Os rogamos... que procuréis... ocuparos en vuestros negocios, y trabajar con vuestras manos. (1Tesalonicenses 4:10-11)

Somos... creados en Cristo Jesús para buenas obras, las cuales Dios preparó de antemano para que enduviésemos en ellas. (Efesios 2:10)

Los dos remos:

El escritor escosés Walter Scott cuenta que un día, cuando paseaba en un bote, notó que los remos utilizados por el botero llevaban cada uno una inscripción. Sobre uno: ORA, y sobre el otro, TRABAJA.

Entonces preguntó qué significaba esto.
-Enseguida voy a mostrárselo- contestó el botero. E inmediatamente puso en marcha sólo el remo ORA y el boto empezó a dar vueltas sin avanzar. Luego tomó el remo TRABAJA, haciendo girar el bote en sentido contrario. Finalmente, tomó los dos remos y el bote se dirigió hacia adelante.
-¿Entendió Usted? -preguntó el botero.
-Sí -respondió Scott, la oración sin el trabajo, o el trabajo sin la oración, no pueden llevarnos a la meta.

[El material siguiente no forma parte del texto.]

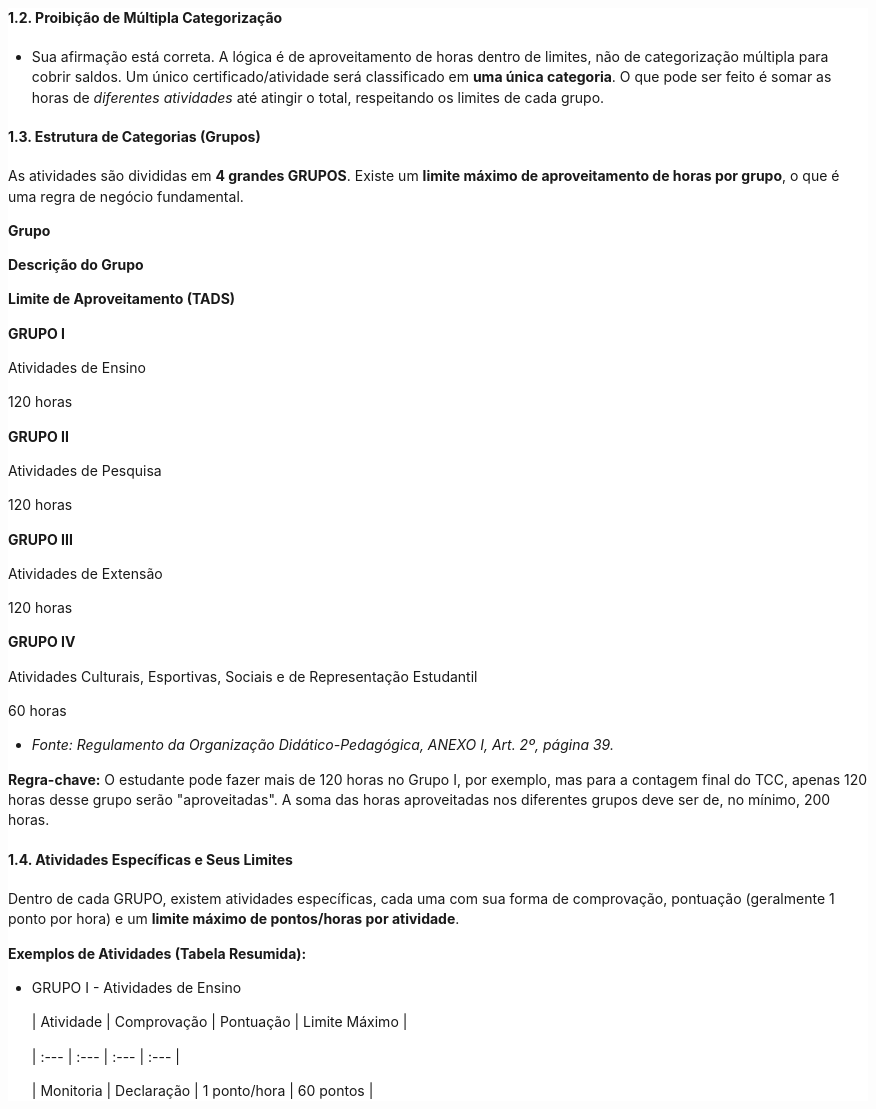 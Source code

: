 #### **1.2. Proibição de Múltipla Categorização**

-   Sua afirmação está correta. A lógica é de aproveitamento de horas dentro de limites, não de categorização múltipla para cobrir saldos. Um único certificado/atividade será classificado em **uma única categoria**. O que pode ser feito é somar as horas de _diferentes atividades_ até atingir o total, respeitando os limites de cada grupo.

#### **1.3. Estrutura de Categorias (Grupos)**

As atividades são divididas em **4 grandes GRUPOS**. Existe um **limite máximo de aproveitamento de horas por grupo**, o que é uma regra de negócio fundamental.

**Grupo**

**Descrição do Grupo**

**Limite de Aproveitamento (TADS)**

**GRUPO I**

Atividades de Ensino

120 horas

**GRUPO II**

Atividades de Pesquisa

120 horas

**GRUPO III**

Atividades de Extensão

120 horas

**GRUPO IV**

Atividades Culturais, Esportivas, Sociais e de Representação Estudantil

60 horas

-   _Fonte: Regulamento da Organização Didático-Pedagógica, ANEXO I, Art. 2º, página 39._

**Regra-chave:** O estudante pode fazer mais de 120 horas no Grupo I, por exemplo, mas para a contagem final do TCC, apenas 120 horas desse grupo serão "aproveitadas". A soma das horas aproveitadas nos diferentes grupos deve ser de, no mínimo, 200 horas.

#### **1.4. Atividades Específicas e Seus Limites**

Dentro de cada GRUPO, existem atividades específicas, cada uma com sua forma de comprovação, pontuação (geralmente 1 ponto por hora) e um **limite máximo de pontos/horas por atividade**.

**Exemplos de Atividades (Tabela Resumida):**

-   GRUPO I - Atividades de Ensino
    
    | Atividade | Comprovação | Pontuação | Limite Máximo |
    
    | :--- | :--- | :--- | :--- |
    
    | Monitoria | Declaração | 1 ponto/hora | 60 pontos |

Esta anécdota contiene una enseñanza muy importante. A veces no estamos dispuestos a utilizar más que un remo.
Oramos por la salvación de las personas que nos rodean, pero no aprovechamos las ocasiones que el Señor pone en nuestro camino para presentarles el Evangelio, ni tampoco, quizá, para prestarles un servicio.
Oramos por nuestros hijos y descuidamos criarlos "en disciplina y amonestación del Señor" (Efesios 6:4).
O trabajamos con tesón sin pedir encarecidamente a Dios que bendiga el servicio que colocó ante nosotros.

Tomado de "La Buena Semilla" (Suiza).